Los activistas musulmanes de todo el mundo se inspiraron en el triunfo de la revolución iraní de 1979 y la convirtieron en un trampolín de su lucha contra los regímenes injustos. Irán sirvió de catalizador y de iniciador de la rebelión islámica: hubo levantamientos chiíes en Arabia Saudí, Bahrein, Kuwait, Pakistán e Irak. En todos ellos resurgieron y se movilizaron aquellas corrientes islámicas más acordes con el llamamiento de Jomeini.

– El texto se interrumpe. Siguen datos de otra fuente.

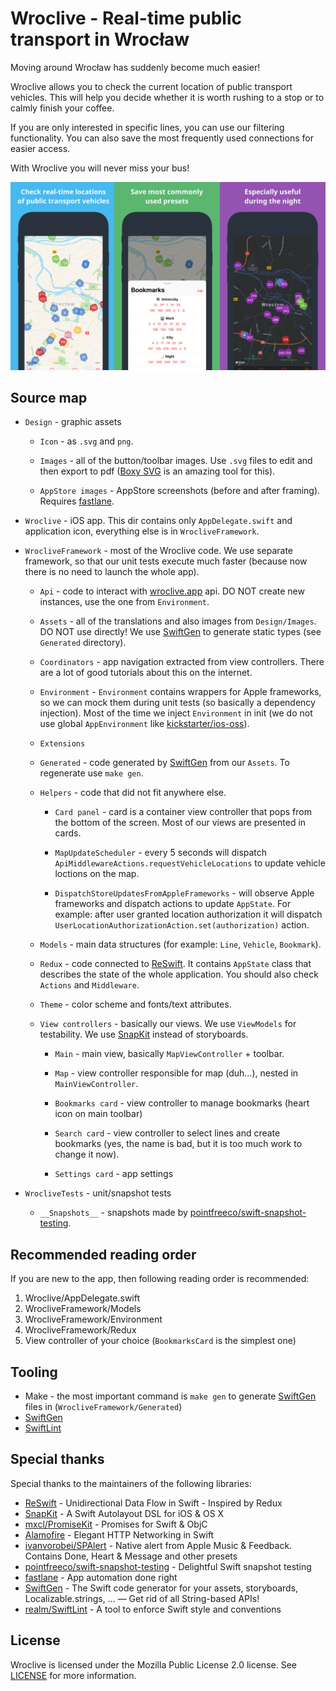 # Wroclive - Real-time public transport in Wrocław

Moving around Wrocław has suddenly become much easier!

Wroclive allows you to check the current location of public transport vehicles.
This will help you decide whether it is worth rushing to a stop or to calmly finish your coffee.

If you are only interested in specific lines, you can use our filtering functionality. You can also save the most frequently used connections for easier access.

With Wroclive you will never miss your bus!

![AppStore screenshots](https://raw.githubusercontent.com/LiarPrincess/Wroclive-client/main/Design/GitHub/appstore_screens.png)

## Source map

- `Design` - graphic assets

  - `Icon` - as `.svg` and `png`.

  - `Images` - all of the button/toolbar images. Use `.svg` files to edit and then export to pdf ([Boxy SVG](https://boxy-svg.com) is an amazing tool for this).

  - `AppStore images` - AppStore screenshots (before and after framing). Requires [fastlane](https://fastlane.tools).

- `Wroclive` - iOS app. This dir contains only `AppDelegate.swift` and application icon, everything else is in `WrocliveFramework`.

- `WrocliveFramework` - most of the Wroclive code. We use separate framework, so that our unit tests execute much faster (because now there is no need to launch the whole app).

  - `Api` - code to interact with [wroclive.app](https://www.wroclive.app) api. DO NOT create new instances, use the one from `Environment`.

  - `Assets` - all of the translations and also images from `Design/Images`. DO NOT use directly! We use [SwiftGen](https://github.com/SwiftGen/SwiftGen) to generate static types (see `Generated` directory).

  - `Coordinators` - app navigation extracted from view controllers. There are a lot of good tutorials about this on the internet.

  - `Environment` - `Environment` contains wrappers for Apple frameworks, so we can mock them during unit tests (so basically a dependency injection). Most of the time we inject `Environment` in init (we do not use global `AppEnvironment` like [kickstarter/ios-oss](https://github.com/kickstarter/ios-oss)).

  - `Extensions`

  - `Generated` - code generated by [SwiftGen](https://github.com/SwiftGen/SwiftGen) from our `Assets`. To regenerate use `make gen`.

  - `Helpers` - code that did not fit anywhere else.

    - `Card panel` - card is a container view controller that pops from the bottom of the screen. Most of our views are presented in cards.

    - `MapUpdateScheduler` - every 5 seconds will dispatch `ApiMiddlewareActions.requestVehicleLocations` to update vehicle loctions on the map.

    - `DispatchStoreUpdatesFromAppleFrameworks` - will observe Apple frameworks and dispatch actions to update `AppState`. For example: after user granted location authorization it will dispatch `UserLocationAuthorizationAction.set(authorization)` action.

  - `Models` - main data structures (for example: `Line`, `Vehicle`, `Bookmark`).

  - `Redux` - code connected to [ReSwift](https://github.com/ReSwift/ReSwift). It contains `AppState` class that describes the state of the whole application. You should also check `Actions` and `Middleware`.

  - `Theme` - color scheme and fonts/text attributes.

  - `View controllers` - basically our views. We use `ViewModels` for testability. We use [SnapKit](https://github.com/SnapKit/SnapKit) instead of storyboards.

    - `Main` - main view, basically `MapViewController` + toolbar.

    - `Map` - view controller responsible for map (duh…), nested in `MainViewController`.

    - `Bookmarks card` - view controller to manage bookmarks (heart icon on main toolbar)

    - `Search card` - view controller to select lines and create bookmarks (yes, the name is bad, but it is too much work to change it now).

    - `Settings card` - app settings

- `WrocliveTests` - unit/snapshot tests

  - `__Snapshots__` - snapshots made by [pointfreeco/swift-snapshot-testing](https://github.com/pointfreeco/swift-snapshot-testing).

## Recommended reading order

If you are new to the app, then following reading order is recommended:

1. Wroclive/AppDelegate.swift
2. WrocliveFramework/Models
3. WrocliveFramework/Environment
4. WrocliveFramework/Redux
5. View controller of your choice (`BookmarksCard` is the simplest one)

## Tooling

- Make - the most important command is `make gen` to generate [SwiftGen](https://github.com/SwiftGen/SwiftGen) files in  (`WrocliveFramework/Generated`)
- [SwiftGen](https://github.com/SwiftGen/SwiftGen)
- [SwiftLint](https://github.com/realm/SwiftLint)

## Special thanks

Special thanks to the maintainers of the following libraries:
- [ReSwift](https://github.com/ReSwift/ReSwift) - Unidirectional Data Flow in Swift - Inspired by Redux
- [SnapKit](https://github.com/SnapKit/SnapKit) - A Swift Autolayout DSL for iOS & OS X
- [mxcl/PromiseKit](https://github.com/mxcl/PromiseKit) - Promises for Swift & ObjC
- [Alamofire](https://github.com/Alamofire/Alamofire) - Elegant HTTP Networking in Swift
- [ivanvorobei/SPAlert](https://github.com/IvanVorobei/SPAlert) - Native alert from Apple Music & Feedback. Contains Done, Heart & Message and other presets
- [pointfreeco/swift-snapshot-testing](https://github.com/pointfreeco/swift-snapshot-testing) - Delightful Swift snapshot testing
- [fastlane](https://fastlane.tools) - App automation done right
- [SwiftGen](https://github.com/SwiftGen/SwiftGen) - The Swift code generator for your assets, storyboards, Localizable.strings, … — Get rid of all String-based APIs!
- [realm/SwiftLint](https://github.com/realm/SwiftLint) - A tool to enforce Swift style and conventions

## License

Wroclive is licensed under the Mozilla Public License 2.0 license.
See [LICENSE](LICENSE) for more information.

Bahrein fue el país en el que más se notó la influencia del levantamiento de los clérigos debido a su mayoría chií y porque fue provincia de Irán hasta 1971, cuando el sha renunció de manera formal a la histórica reivindicación de los persas sobre el territorio. Por el contrario, el ejemplo de Teherán supuso un peligro menor en otros Estados suníes del Golfo, sobre todo durante la guerra entre Irán e Irak. En Bagdad, Sadam Husein logró anular el impacto de la revolución de los ayatolás, a pesar de ser un suní que gobernaba a una población chií (el 60% de los habitantes), especialmente en el sur.

La influencia más directa y duradera se vio y sigue viéndose en Líbano, con una gran comunidad chií. El imán Musa al Sader, clérigo de origen iraní y sobrino de Mohamed Baqir al Sader, dirigió las movilizaciones chiíes a lo largo de los 60 y 70, hasta su desaparición en Libia en 1978. Musa al Sader tuvo una influencia crucial por su interpretación revolucionaria del simbolismo chií en Líbano, comparable a la interpretación revolucionaria del islam que hacía Jomeini. Creó el movimiento de los mahrumines y su rama militar, Amal, cuyo objetivo eran las reformas sociales, económicas y políticas. En paralelo y durante la segunda invasión israelí de Líbano, en 1982, nació Hezbolá.

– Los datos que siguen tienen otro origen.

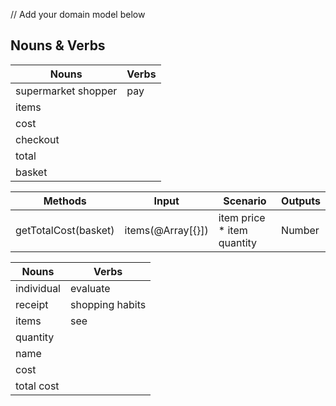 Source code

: // Add your domain model below

## Nouns & Verbs

| Nouns               | Verbs |
| ------------------- | ----- |
| supermarket shopper | pay   |
| items               |
| cost                |
| checkout            |
| total               |
| basket              |

| Methods              | Input             | Scenario                    | Outputs |
| -------------------- | ----------------- | --------------------------- | ------- |
| getTotalCost(basket) | items(@Array[{}]) | item price \* item quantity | Number  |

| Nouns      | Verbs           |
| ---------- | --------------- |
| individual | evaluate        |
| receipt    | shopping habits |
| items      | see             |
| quantity   |
| name       |
| cost       |
| total cost |

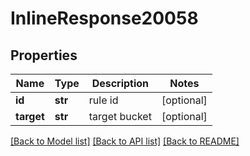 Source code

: # InlineResponse20058

## Properties
Name | Type | Description | Notes
------------ | ------------- | ------------- | -------------
**id** | **str** | rule id | [optional] 
**target** | **str** | target bucket | [optional] 

[[Back to Model list]](../README.md#documentation-for-models) [[Back to API list]](../README.md#documentation-for-api-endpoints) [[Back to README]](../README.md)

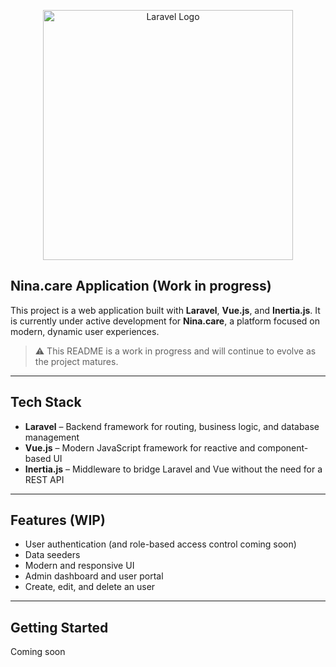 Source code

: <p align="center">
  <a href="https://laravel.com" target="_blank">
    <img src="https://raw.githubusercontent.com/laravel/art/master/logo-lockup/5%20SVG/2%20CMYK/1%20Full%20Color/laravel-logolockup-cmyk-red.svg" width="400" alt="Laravel Logo">
  </a>
</p>

## Nina.care Application (Work in progress)

This project is a web application built with **Laravel**, **Vue.js**, and **Inertia.js**. It is currently under active development for **Nina.care**, a platform focused on modern, dynamic user experiences.

> ⚠️ This README is a work in progress and will continue to evolve as the project matures.

---

## Tech Stack

- **Laravel** – Backend framework for routing, business logic, and database management  
- **Vue.js** – Modern JavaScript framework for reactive and component-based UI  
- **Inertia.js** – Middleware to bridge Laravel and Vue without the need for a REST API  

---

## Features (WIP)

- User authentication (and role-based access control coming soon)
- Data seeders
- Modern and responsive UI  
- Admin dashboard and user portal  
- Create, edit, and delete an user


---

## Getting Started
Coming soon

Los regímenes nacionalistas empezaron a ser conscientes del nuevo peligro coincidiendo con el principio de la desaparición del sistema socialista y el fracaso de los programas de desarrollo en la mayoría de los países del Tercer Mundo, incluidos los árabes. Esto demostró la fragilidad y la debilidad del Estado-nación árabe, que le incapacitaba para emprender guerras, proteger el territorio nacional y proporcionar ropa y alimentos a sus ciudadanos. Además, los acontecimientos regionales y mundiales arrebataron a los regímenes árabes su legitimidad ideológica sin ofrecer ninguna alternativa. Hoy, mientras los procesos políticos oficiales impiden por completo la formación y el desarrollo de fuerzas políticas moderadas, tanto islamistas como nacionalistas, el terreno ha quedado por entero a disposición de los integristas y los yihadistas radicales.